United Airlines flight 232 managed a quite amazing landing (mostly crash) with a failure mode that was considered unflyable(all 3 hydraulic systems failed). I really doubt that starship would have a capability to pull something out like that with a similar level of failure. Of course, I would still get on a starship if it were man rated.

Yes, that was quite amazing. They were able to use differential thrust to produce some degree of control. Fortunately the control surfaces were trimmed for roughly level flight.

That's kind of like if all four of Starship's control surfaces became locked in a stable config and they had to use hot-gas thrusters for roll and pitch. Of course, it may have propellant reserve problems. It can land with extra reserves when carrying humans.

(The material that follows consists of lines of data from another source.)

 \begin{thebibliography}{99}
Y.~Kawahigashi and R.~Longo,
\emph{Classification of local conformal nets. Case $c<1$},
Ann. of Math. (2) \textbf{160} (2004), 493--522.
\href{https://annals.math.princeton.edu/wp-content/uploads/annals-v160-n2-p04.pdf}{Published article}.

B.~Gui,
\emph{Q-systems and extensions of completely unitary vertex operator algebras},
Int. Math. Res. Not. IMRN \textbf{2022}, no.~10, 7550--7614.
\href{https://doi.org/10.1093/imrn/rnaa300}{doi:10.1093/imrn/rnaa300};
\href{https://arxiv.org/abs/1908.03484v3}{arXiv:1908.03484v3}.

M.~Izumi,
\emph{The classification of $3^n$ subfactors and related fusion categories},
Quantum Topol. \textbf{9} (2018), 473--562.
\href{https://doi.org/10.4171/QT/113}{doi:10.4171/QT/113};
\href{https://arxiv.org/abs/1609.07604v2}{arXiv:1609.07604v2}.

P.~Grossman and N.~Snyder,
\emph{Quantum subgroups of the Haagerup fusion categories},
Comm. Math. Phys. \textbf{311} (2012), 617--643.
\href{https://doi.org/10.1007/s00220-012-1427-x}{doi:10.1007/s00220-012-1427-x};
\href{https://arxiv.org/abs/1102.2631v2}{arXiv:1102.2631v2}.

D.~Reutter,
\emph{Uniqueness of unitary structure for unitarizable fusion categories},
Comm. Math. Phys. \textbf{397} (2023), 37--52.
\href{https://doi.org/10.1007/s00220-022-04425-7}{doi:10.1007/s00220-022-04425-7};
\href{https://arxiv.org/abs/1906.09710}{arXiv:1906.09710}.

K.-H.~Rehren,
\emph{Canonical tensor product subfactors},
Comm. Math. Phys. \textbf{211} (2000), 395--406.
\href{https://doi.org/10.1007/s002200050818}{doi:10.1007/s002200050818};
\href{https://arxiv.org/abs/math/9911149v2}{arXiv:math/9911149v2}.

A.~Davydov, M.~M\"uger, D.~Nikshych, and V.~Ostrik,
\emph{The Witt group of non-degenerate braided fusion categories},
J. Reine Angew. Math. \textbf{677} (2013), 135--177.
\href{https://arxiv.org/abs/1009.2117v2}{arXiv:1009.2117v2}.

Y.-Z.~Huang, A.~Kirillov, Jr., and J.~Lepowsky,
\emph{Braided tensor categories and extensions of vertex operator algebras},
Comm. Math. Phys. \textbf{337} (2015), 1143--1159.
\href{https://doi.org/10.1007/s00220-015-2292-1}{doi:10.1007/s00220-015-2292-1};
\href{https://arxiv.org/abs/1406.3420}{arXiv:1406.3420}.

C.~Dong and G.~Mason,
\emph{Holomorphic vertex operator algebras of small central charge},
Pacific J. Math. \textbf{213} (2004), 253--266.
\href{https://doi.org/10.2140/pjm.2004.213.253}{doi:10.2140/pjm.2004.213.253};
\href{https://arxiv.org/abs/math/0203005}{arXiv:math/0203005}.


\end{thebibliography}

Starship will have completely, truly independent drive systems for each of the four control surfaces, so there is no such single failure mode.

On 11/27/2019 at 5:28 PM, magnemoe said:

An helicopter can land everywhere, outside of cliffs, this is an common KSP issue, you do not want to get into the mountain range west of KSP. 
You don't want cities or forest either, but else you are fine, as long as you are high enough up as you need some height or speed to use counter rotation. 
Still helicopter are much less safe than planes. 

Helicopters are much closer to Starship for this particular analogy. For a jetliner, the engines are independent of the glide mode; for a helicopter, the engine is the glide mode. If a helicopter lost hydraulic control of its main rotor it would be unable to autorotate.